WHAT YOU WILL DO → Report every line from the material that contains the word "resource".

MATERIAL FOR THE TASK →
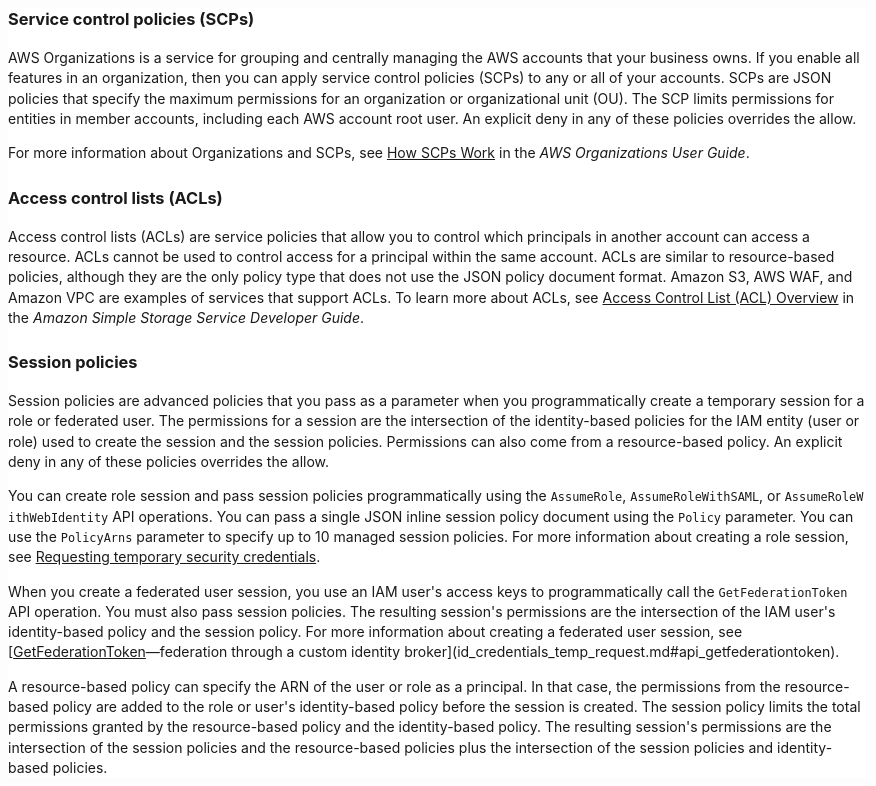 ### Service control policies \(SCPs\)<a name="policies_scp"></a>

AWS Organizations is a service for grouping and centrally managing the AWS accounts that your business owns\. If you enable all features in an organization, then you can apply service control policies \(SCPs\) to any or all of your accounts\. SCPs are JSON policies that specify the maximum permissions for an organization or organizational unit \(OU\)\. The SCP limits permissions for entities in member accounts, including each AWS account root user\. An explicit deny in any of these policies overrides the allow\.

For more information about Organizations and SCPs, see [How SCPs Work](https://docs.aws.amazon.com/organizations/latest/userguide/orgs_manage_policies_about-scps.html) in the *AWS Organizations User Guide*\.

### Access control lists \(ACLs\)<a name="policies_acl"></a>

Access control lists \(ACLs\) are service policies that allow you to control which principals in another account can access a resource\. ACLs cannot be used to control access for a principal within the same account\. ACLs are similar to resource\-based policies, although they are the only policy type that does not use the JSON policy document format\. Amazon S3, AWS WAF, and Amazon VPC are examples of services that support ACLs\. To learn more about ACLs, see [Access Control List \(ACL\) Overview](https://docs.aws.amazon.com/AmazonS3/latest/dev/acl-overview.html) in the *Amazon Simple Storage Service Developer Guide*\.

### Session policies<a name="policies_session"></a>

Session policies are advanced policies that you pass as a parameter when you programmatically create a temporary session for a role or federated user\. The permissions for a session are the intersection of the identity\-based policies for the IAM entity \(user or role\) used to create the session and the session policies\. Permissions can also come from a resource\-based policy\. An explicit deny in any of these policies overrides the allow\.

You can create role session and pass session policies programmatically using the `AssumeRole`, `AssumeRoleWithSAML`, or `AssumeRoleWithWebIdentity` API operations\. You can pass a single JSON inline session policy document using the `Policy` parameter\. You can use the `PolicyArns` parameter to specify up to 10 managed session policies\. For more information about creating a role session, see [Requesting temporary security credentials](id_credentials_temp_request.md)\.

When you create a federated user session, you use an IAM user's access keys to programmatically call the `GetFederationToken` API operation\. You must also pass session policies\. The resulting session's permissions are the intersection of the IAM user's identity\-based policy and the session policy\. For more information about creating a federated user session, see [[GetFederationToken](https://docs.aws.amazon.com/STS/latest/APIReference/API_GetFederationToken.html)—federation through a custom identity broker](id_credentials_temp_request.md#api_getfederationtoken)\.

A resource\-based policy can specify the ARN of the user or role as a principal\. In that case, the permissions from the resource\-based policy are added to the role or user's identity\-based policy before the session is created\. The session policy limits the total permissions granted by the resource\-based policy and the identity\-based policy\. The resulting session's permissions are the intersection of the session policies and the resource\-based policies plus the intersection of the session policies and identity\-based policies\.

RESPONSE →
Access control lists \(ACLs\) are service policies that allow you to control which principals in another account can access a resource\. ACLs cannot be used to control access for a principal within the same account\. ACLs are similar to resource\-based policies, although they are the only policy type that does not use the JSON policy document format\. Amazon S3, AWS WAF, and Amazon VPC are examples of services that support ACLs\. To learn more about ACLs, see [Access Control List \(ACL\) Overview](https://docs.aws.amazon.com/AmazonS3/latest/dev/acl-overview.html) in the *Amazon Simple Storage Service Developer Guide*\.
Session policies are advanced policies that you pass as a parameter when you programmatically create a temporary session for a role or federated user\. The permissions for a session are the intersection of the identity\-based policies for the IAM entity \(user or role\) used to create the session and the session policies\. Permissions can also come from a resource\-based policy\. An explicit deny in any of these policies overrides the allow\.
A resource\-based policy can specify the ARN of the user or role as a principal\. In that case, the permissions from the resource\-based policy are added to the role or user's identity\-based policy before the session is created\. The session policy limits the total permissions granted by the resource\-based policy and the identity\-based policy\. The resulting session's permissions are the intersection of the session policies and the resource\-based policies plus the intersection of the session policies and identity\-based policies\.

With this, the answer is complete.